Department of Computer Science, Aalto University, Espoo, Finland.
Department of Nursing Science, University of Turku, Turku, Finland.
Stud Health Technol Inform. 2022 May 25;294:854-858. doi: 10.3233/SHTI220606.
In health sciences, high-quality text embeddings may augment qualitative data analysis of large amounts of text by enabling, e.g., searching and clustering of health information. This study aimed to evaluate three different sentence-level embedding methods in clustering sentences in nursing narratives from individual patients' hospital care episodes. Two of these embeddings are generated from language models based on the BERT framework, and the third on the Sent2Vec method.
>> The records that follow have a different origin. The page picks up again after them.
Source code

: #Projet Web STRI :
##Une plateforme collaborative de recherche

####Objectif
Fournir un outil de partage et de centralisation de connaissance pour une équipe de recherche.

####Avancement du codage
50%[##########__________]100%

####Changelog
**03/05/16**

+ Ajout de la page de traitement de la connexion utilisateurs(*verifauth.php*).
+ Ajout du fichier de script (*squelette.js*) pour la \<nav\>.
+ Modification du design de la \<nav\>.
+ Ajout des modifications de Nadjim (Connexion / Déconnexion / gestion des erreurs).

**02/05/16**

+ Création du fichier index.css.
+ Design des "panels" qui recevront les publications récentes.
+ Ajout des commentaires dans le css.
These embedding methods were used to cluster sentences from 20 patient care episodes and the results were manually evaluated. Findings suggest that the best clusters were produced by the embeddings from a BERT model fine-tuned for the proxy task of predicting subject headings for nursing text.
在健康科学领域,高质量的文本嵌入可以通过例如搜索和聚类健康信息来增强对大量文本的定性数据分析。本研究旨在评估三种不同的句子级嵌入方法在聚类来自个体患者住院护理事件的护理叙述中的句子。其中两个嵌入是基于 BERT 框架的语言模型生成的,第三个是基于 Sent2Vec 方法生成的。这些嵌入方法用于聚类来自 20 个患者护理事件的句子,然后手动评估结果。研究结果表明,通过微调 BERT 模型来预测护理文本的主题标题的代理任务的嵌入方法产生了最佳的聚类。